Une vie
6.9
Une vie

Film de James Hawes (2024)

« Si tu commences, tu achèves »

J’ai regardé One Life, la gorge nouée durant la majeure partie de la projection. Ce film est empreint de gravité par son histoire, par la réalisation tout en sobriété, par la musique et par le jeu des acteurs. One Life m’est allé droit au cœur.

Le film alterne entre deux périodes :

1939 : période durant laquelle Nicholas Winton alors âgé de 29 ans organise le départ d’enfants tchèques vers la Grande-Bretagne face au péril nazi de plus en plus menaçant.

1987 : période durant laquelle Nicholas Winton est devenu âgé et fait face à ses souvenirs.

Ces allers et venues entre ces deux périodes sont parfaitement maîtrisées et mises en scène.

En septembre 1938, les accords de Munich cèdent la région des sudètes de la Tchécoslovaquie à l’Allemagne. Des milliers de personnes fuient alors les sudètes et se regroupent dans des camps de réfugiés. Fin 1938, le jeune Winton, un courtier britannique se rend à Prague pour répondre à l’appel d’un ami. Il découvre la misère des camps de réfugiés tchèques. Cet homme décide alors d’agir et refuse de se résigner. Face aux réactions qui tentent de l’en dissuader en lui disant que c’est impossible, il répond par des actes : il met en route un mouvement, il organise, contacte son réseau, fait appel à sa mère, se démène et réussit à mettre sur pied une entreprise de sauvetage d’enfants, pour la plupart juifs. 8 trains emmèneront 869 enfants vers la Grande Bretagne et les confieront à des familles d’accueil. Un 9e train sera arrêté par les nazis, c’est lui qui contenait le plus d’enfants : 250. Il n’arrivera jamais et sera le dernier. Ce qui se joue dans cette première période, c’est la confiance : le jeune homme doit gagner la confiance de tous : des parents tchèques qui doivent se séparer de leurs enfants, des britanniques pour trouver des fonds et obtenir les autorisations, des juifs qui craignent que les enfants soient forcés à passer au christianisme, des familles d’accueil et il doit lui-même trouver en lui-même la confiance pour avoir la force de rendre possible l’impossible.

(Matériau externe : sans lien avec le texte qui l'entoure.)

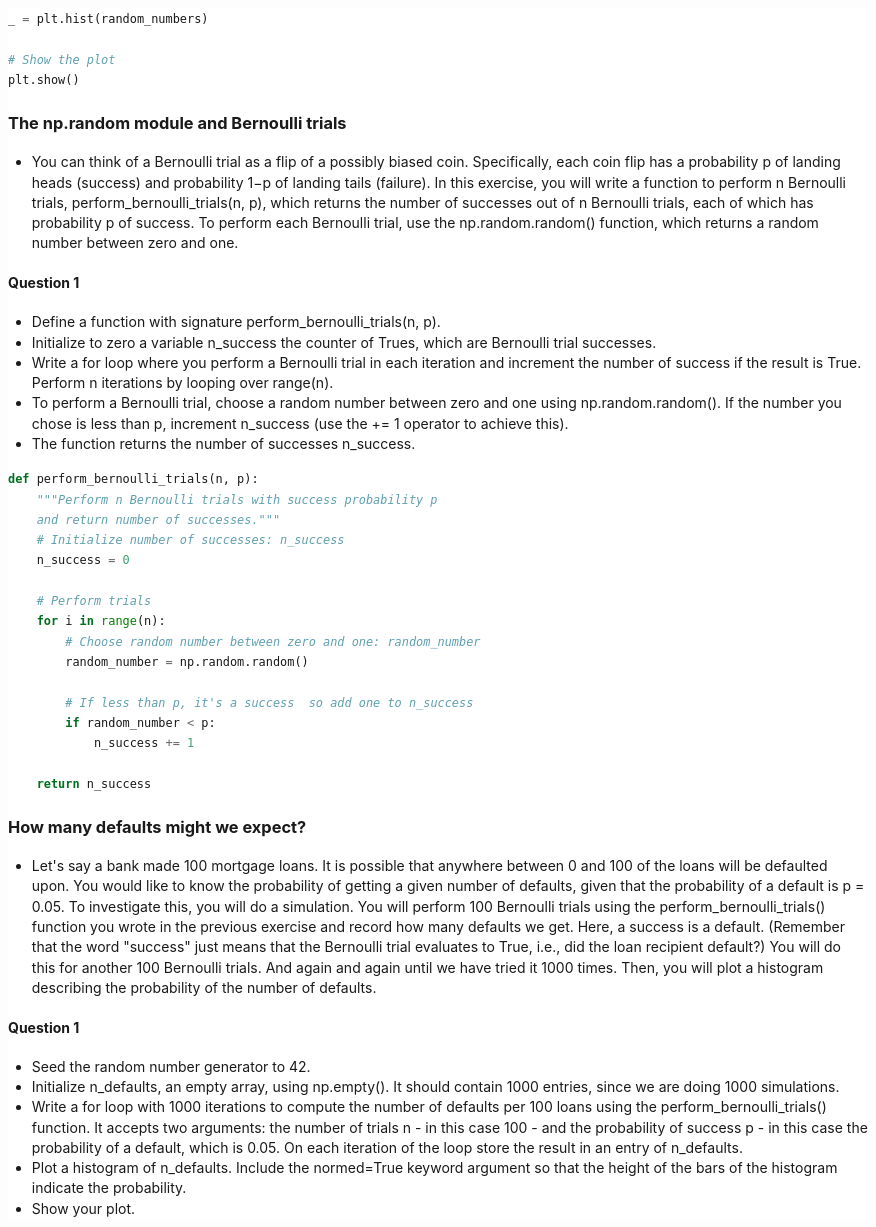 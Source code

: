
 ```python
_ = plt.hist(random_numbers)

# Show the plot
plt.show()
```
### The np.random module and Bernoulli trials
- You can think of a Bernoulli trial as a flip of a possibly biased coin. Specifically, each coin flip has a probability p of landing heads (success) and probability 1−p of landing tails (failure). In this exercise, you will write a function to perform n Bernoulli trials, perform_bernoulli_trials(n, p), which returns the number of successes out of n Bernoulli trials, each of which has probability p of success. To perform each Bernoulli trial, use the np.random.random() function, which returns a random number between zero and one.
#### Question 1
- Define a function with signature perform_bernoulli_trials(n, p).
- Initialize to zero a variable n_success the counter of Trues, which are Bernoulli trial successes.
- Write a for loop where you perform a Bernoulli trial in each iteration and increment the number of success if the result is True. Perform n iterations by looping over range(n).
- To perform a Bernoulli trial, choose a random number between zero and one using np.random.random(). If the number you chose is less than p, increment n_success (use the += 1 operator to achieve this).
- The function returns the number of successes n_success.
```python
def perform_bernoulli_trials(n, p):
    """Perform n Bernoulli trials with success probability p
    and return number of successes."""
    # Initialize number of successes: n_success
    n_success = 0

    # Perform trials
    for i in range(n):
        # Choose random number between zero and one: random_number
        random_number = np.random.random()

        # If less than p, it's a success  so add one to n_success
        if random_number < p:
            n_success += 1

    return n_success
```
### How many defaults might we expect?
- Let's say a bank made 100 mortgage loans. It is possible that anywhere between 0 and 100 of the loans will be defaulted upon. You would like to know the probability of getting a given number of defaults, given that the probability of a default is p = 0.05. To investigate this, you will do a simulation. You will perform 100 Bernoulli trials using the perform_bernoulli_trials() function you wrote in the previous exercise and record how many defaults we get. Here, a success is a default. (Remember that the word "success" just means that the Bernoulli trial evaluates to True, i.e., did the loan recipient default?) You will do this for another 100 Bernoulli trials. And again and again until we have tried it 1000 times. Then, you will plot a histogram describing the probability of the number of defaults.
#### Question 1
- Seed the random number generator to 42.
- Initialize n_defaults, an empty array, using np.empty(). It should contain 1000 entries, since we are doing 1000 simulations.
- Write a for loop with 1000 iterations to compute the number of defaults per 100 loans using the perform_bernoulli_trials() function. It accepts two arguments: the number of trials n - in this case 100 - and the probability of success p - in this case the probability of a default, which is 0.05. On each iteration of the loop store the result in an entry of n_defaults.
- Plot a histogram of n_defaults. Include the normed=True keyword argument so that the height of the bars of the histogram indicate the probability.
- Show your plot. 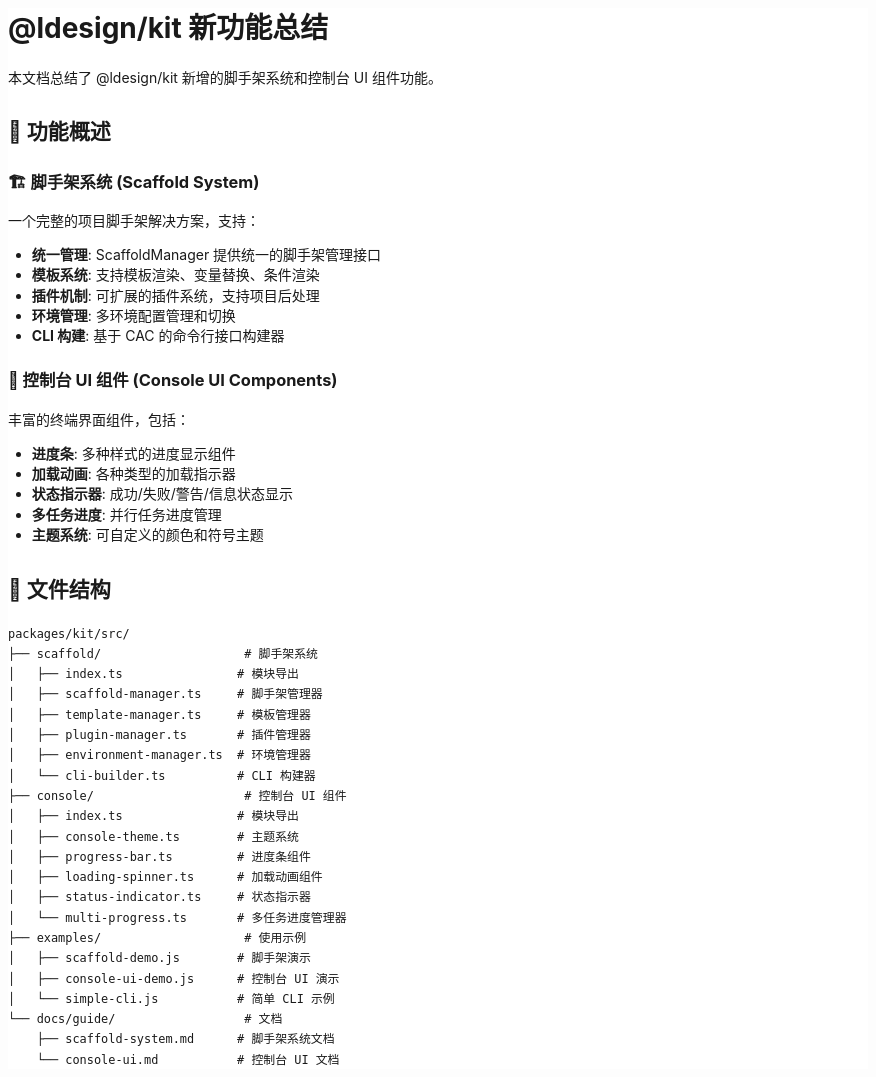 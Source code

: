 # @ldesign/kit 新功能总结

本文档总结了 @ldesign/kit 新增的脚手架系统和控制台 UI 组件功能。

## 🎯 功能概述

### 🏗️ 脚手架系统 (Scaffold System)

一个完整的项目脚手架解决方案，支持：

- **统一管理**: ScaffoldManager 提供统一的脚手架管理接口
- **模板系统**: 支持模板渲染、变量替换、条件渲染
- **插件机制**: 可扩展的插件系统，支持项目后处理
- **环境管理**: 多环境配置管理和切换
- **CLI 构建**: 基于 CAC 的命令行接口构建器

### 🎨 控制台 UI 组件 (Console UI Components)

丰富的终端界面组件，包括：

- **进度条**: 多种样式的进度显示组件
- **加载动画**: 各种类型的加载指示器
- **状态指示器**: 成功/失败/警告/信息状态显示
- **多任务进度**: 并行任务进度管理
- **主题系统**: 可自定义的颜色和符号主题

## 📁 文件结构

```
packages/kit/src/
├── scaffold/                    # 脚手架系统
│   ├── index.ts                # 模块导出
│   ├── scaffold-manager.ts     # 脚手架管理器
│   ├── template-manager.ts     # 模板管理器
│   ├── plugin-manager.ts       # 插件管理器
│   ├── environment-manager.ts  # 环境管理器
│   └── cli-builder.ts          # CLI 构建器
├── console/                     # 控制台 UI 组件
│   ├── index.ts                # 模块导出
│   ├── console-theme.ts        # 主题系统
│   ├── progress-bar.ts         # 进度条组件
│   ├── loading-spinner.ts      # 加载动画组件
│   ├── status-indicator.ts     # 状态指示器
│   └── multi-progress.ts       # 多任务进度管理器
├── examples/                    # 使用示例
│   ├── scaffold-demo.js        # 脚手架演示
│   ├── console-ui-demo.js      # 控制台 UI 演示
│   └── simple-cli.js           # 简单 CLI 示例
└── docs/guide/                  # 文档
    ├── scaffold-system.md      # 脚手架系统文档
    └── console-ui.md           # 控制台 UI 文档
```
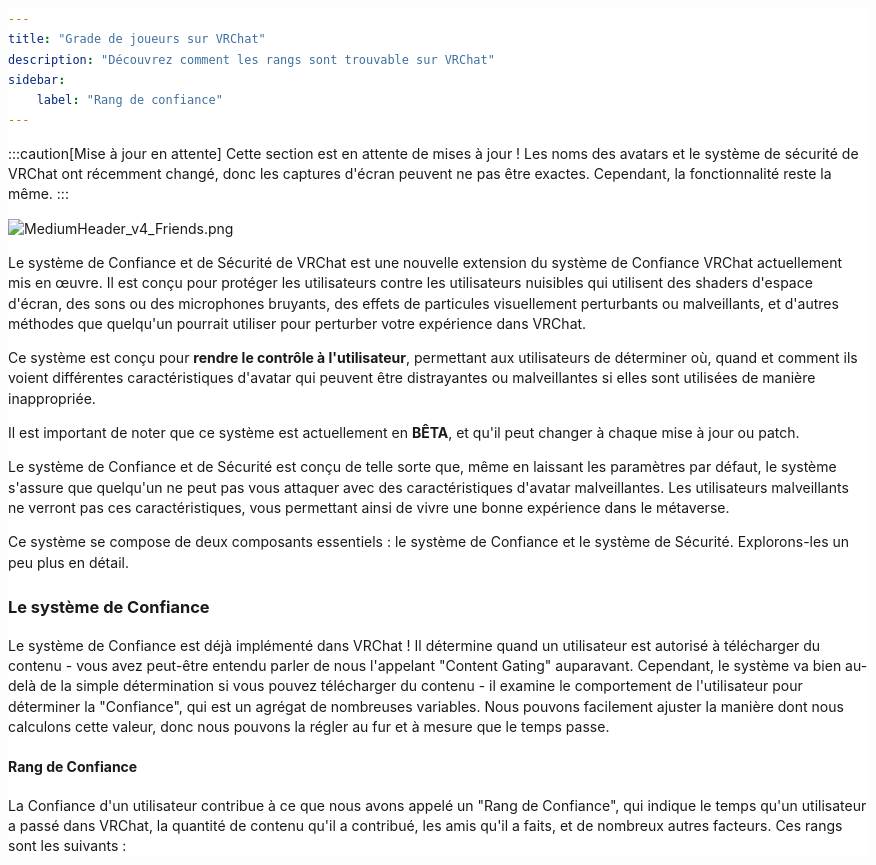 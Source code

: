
 ```yaml
---
title: "Grade de joueurs sur VRChat"
description: "Découvrez comment les rangs sont trouvable sur VRChat"
sidebar:
    label: "Rang de confiance"
---
```


:::caution[Mise à jour en attente]
Cette section est en attente de mises à jour ! Les noms des avatars et le système de sécurité de VRChat ont récemment changé, donc les captures d'écran peuvent ne pas être exactes. Cependant, la fonctionnalité reste la même.
:::

![](https://files.readme.io/894b94a-MediumHeader_v4_Friends.png "MediumHeader_v4_Friends.png")

Le système de Confiance et de Sécurité de VRChat est une nouvelle extension du système de Confiance VRChat actuellement mis en œuvre. Il est conçu pour protéger les utilisateurs contre les utilisateurs nuisibles qui utilisent des shaders d'espace d'écran, des sons ou des microphones bruyants, des effets de particules visuellement perturbants ou malveillants, et d'autres méthodes que quelqu'un pourrait utiliser pour perturber votre expérience dans VRChat.

Ce système est conçu pour **rendre le contrôle à l'utilisateur**, permettant aux utilisateurs de déterminer où, quand et comment ils voient différentes caractéristiques d'avatar qui peuvent être distrayantes ou malveillantes si elles sont utilisées de manière inappropriée.

Il est important de noter que ce système est actuellement en **BÊTA**, et qu'il peut changer à chaque mise à jour ou patch.

<iframe src='https://gfycat.com/ifr/LinearInfantileAmericancrayfish' frameborder='0' scrolling='no' allowfullscreen width='600' height='453'></iframe>

Le système de Confiance et de Sécurité est conçu de telle sorte que, même en laissant les paramètres par défaut, le système s'assure que quelqu'un ne peut pas vous attaquer avec des caractéristiques d'avatar malveillantes. Les utilisateurs malveillants ne verront pas ces caractéristiques, vous permettant ainsi de vivre une bonne expérience dans le métaverse.

Ce système se compose de deux composants essentiels : le système de Confiance et le système de Sécurité. Explorons-les un peu plus en détail.

### Le système de Confiance

Le système de Confiance est déjà implémenté dans VRChat ! Il détermine quand un utilisateur est autorisé à télécharger du contenu - vous avez peut-être entendu parler de nous l'appelant "Content Gating" auparavant. Cependant, le système va bien au-delà de la simple détermination si vous pouvez télécharger du contenu - il examine le comportement de l'utilisateur pour déterminer la "Confiance", qui est un agrégat de nombreuses variables. Nous pouvons facilement ajuster la manière dont nous calculons cette valeur, donc nous pouvons la régler au fur et à mesure que le temps passe.

#### Rang de Confiance

La Confiance d'un utilisateur contribue à ce que nous avons appelé un "Rang de Confiance", qui indique le temps qu'un utilisateur a passé dans VRChat, la quantité de contenu qu'il a contribué, les amis qu'il a faits, et de nombreux autres facteurs. Ces rangs sont les suivants :
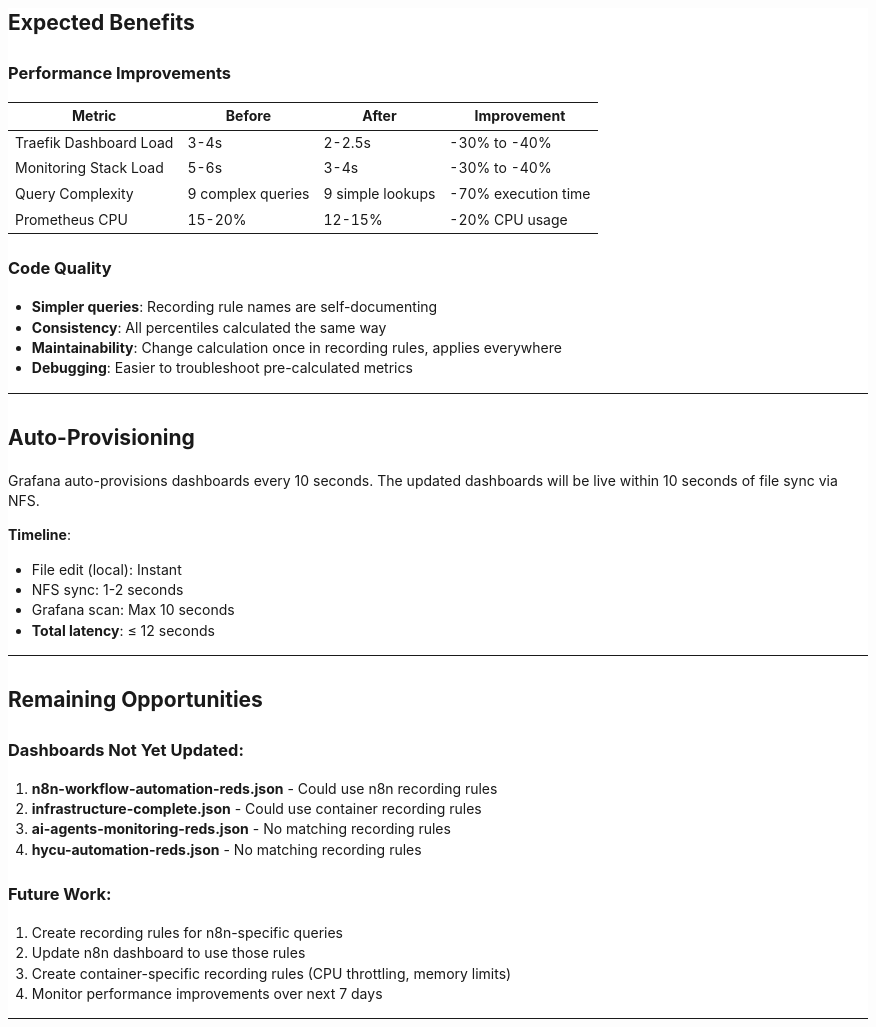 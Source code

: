 
## Expected Benefits

### Performance Improvements

| Metric | Before | After | Improvement |
|--------|--------|-------|-------------|
| Traefik Dashboard Load | 3-4s | 2-2.5s | -30% to -40% |
| Monitoring Stack Load | 5-6s | 3-4s | -30% to -40% |
| Query Complexity | 9 complex queries | 9 simple lookups | -70% execution time |
| Prometheus CPU | 15-20% | 12-15% | -20% CPU usage |

### Code Quality

- **Simpler queries**: Recording rule names are self-documenting
- **Consistency**: All percentiles calculated the same way
- **Maintainability**: Change calculation once in recording rules, applies everywhere
- **Debugging**: Easier to troubleshoot pre-calculated metrics

---

## Auto-Provisioning

Grafana auto-provisions dashboards every 10 seconds. The updated dashboards will be live within 10 seconds of file sync via NFS.

**Timeline**:
- File edit (local): Instant
- NFS sync: 1-2 seconds
- Grafana scan: Max 10 seconds
- **Total latency**: ≤ 12 seconds

---

## Remaining Opportunities

### Dashboards Not Yet Updated:

1. **n8n-workflow-automation-reds.json** - Could use n8n recording rules
2. **infrastructure-complete.json** - Could use container recording rules  
3. **ai-agents-monitoring-reds.json** - No matching recording rules
4. **hycu-automation-reds.json** - No matching recording rules

### Future Work:

1. Create recording rules for n8n-specific queries
2. Update n8n dashboard to use those rules
3. Create container-specific recording rules (CPU throttling, memory limits)
4. Monitor performance improvements over next 7 days

--- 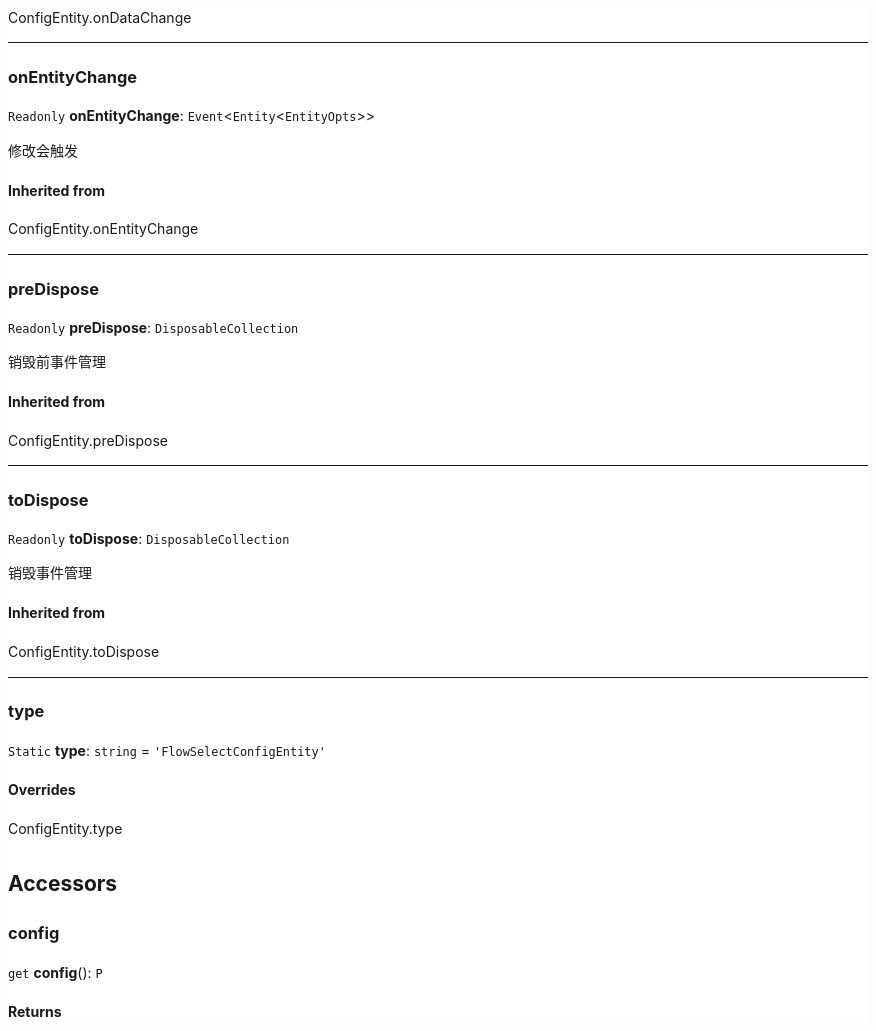 ConfigEntity.onDataChange

***

### onEntityChange

`Readonly` **onEntityChange**: `Event`<`Entity`<`EntityOpts`>>

修改会触发

#### Inherited from

ConfigEntity.onEntityChange

***

### preDispose

`Readonly` **preDispose**: `DisposableCollection`

销毁前事件管理

#### Inherited from

ConfigEntity.preDispose

***

### toDispose

`Readonly` **toDispose**: `DisposableCollection`

销毁事件管理

#### Inherited from

ConfigEntity.toDispose

***

### type

`Static` **type**: `string` = `'FlowSelectConfigEntity'`

#### Overrides

ConfigEntity.type

## Accessors

### config

`get` **config**(): `P`

#### Returns
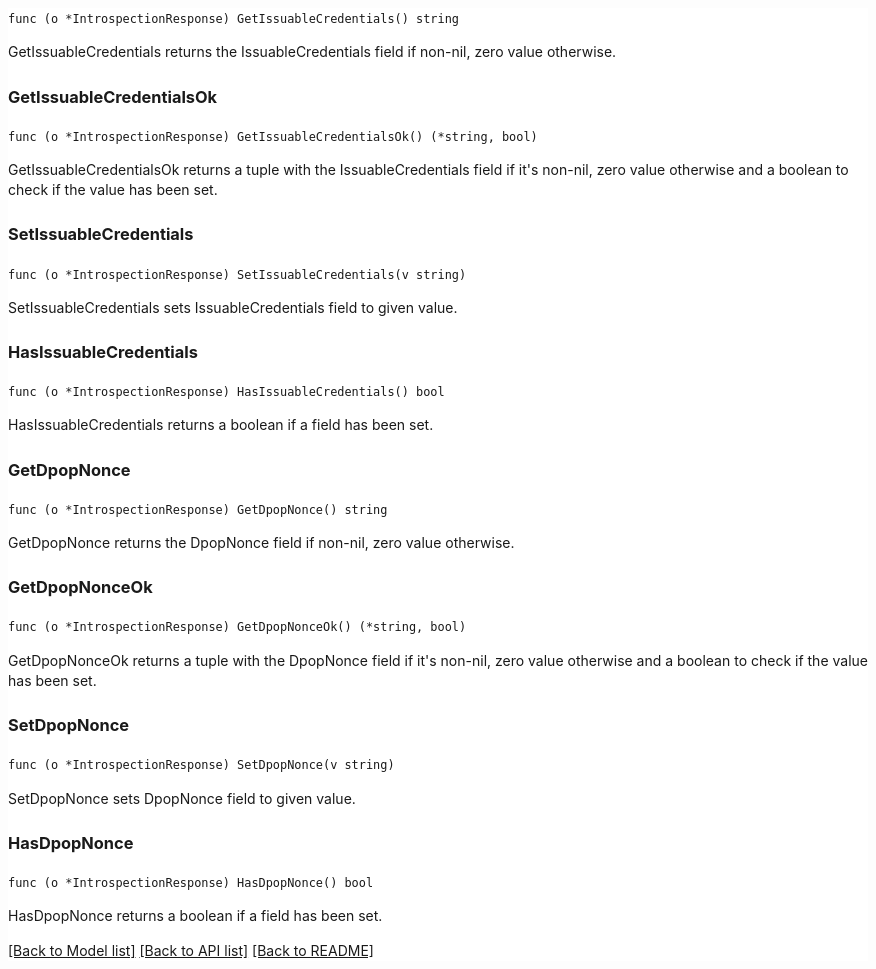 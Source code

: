 `func (o *IntrospectionResponse) GetIssuableCredentials() string`

GetIssuableCredentials returns the IssuableCredentials field if non-nil, zero value otherwise.

### GetIssuableCredentialsOk

`func (o *IntrospectionResponse) GetIssuableCredentialsOk() (*string, bool)`

GetIssuableCredentialsOk returns a tuple with the IssuableCredentials field if it's non-nil, zero value otherwise
and a boolean to check if the value has been set.

### SetIssuableCredentials

`func (o *IntrospectionResponse) SetIssuableCredentials(v string)`

SetIssuableCredentials sets IssuableCredentials field to given value.

### HasIssuableCredentials

`func (o *IntrospectionResponse) HasIssuableCredentials() bool`

HasIssuableCredentials returns a boolean if a field has been set.

### GetDpopNonce

`func (o *IntrospectionResponse) GetDpopNonce() string`

GetDpopNonce returns the DpopNonce field if non-nil, zero value otherwise.

### GetDpopNonceOk

`func (o *IntrospectionResponse) GetDpopNonceOk() (*string, bool)`

GetDpopNonceOk returns a tuple with the DpopNonce field if it's non-nil, zero value otherwise
and a boolean to check if the value has been set.

### SetDpopNonce

`func (o *IntrospectionResponse) SetDpopNonce(v string)`

SetDpopNonce sets DpopNonce field to given value.

### HasDpopNonce

`func (o *IntrospectionResponse) HasDpopNonce() bool`

HasDpopNonce returns a boolean if a field has been set.


[[Back to Model list]](../README.md#documentation-for-models) [[Back to API list]](../README.md#documentation-for-api-endpoints) [[Back to README]](../README.md)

La deuxième période nous transporte en 1987. Nicholas Winton a vieilli, il se prépare à être grand-père. C’est la période la plus développée et celle qui m’a finalement le plus touchée. Durant des années, Nicholas a gardé le silence sur ce qu’il avait fait ; les enfants ont ignoré à qui ils devaient d’avoir la vie sauve ; la propre femme de Nicholas ignorait tout de cette histoire. C’est Anthony Hopkins qui campe Nicholas devenu âgé. Sa prestation est à la mesure de son talent. Les souvenirs remontent quand il retrouve sa mallette avec les archives, la perspective d’être grand-père le renvoie aussi au souvenir de ces enfants. Durant ces années, il a cherché à oublier pour ne pas être submergé par le regret de n’avoir pas fait davantage et la souffrance de ceux qui sont morts.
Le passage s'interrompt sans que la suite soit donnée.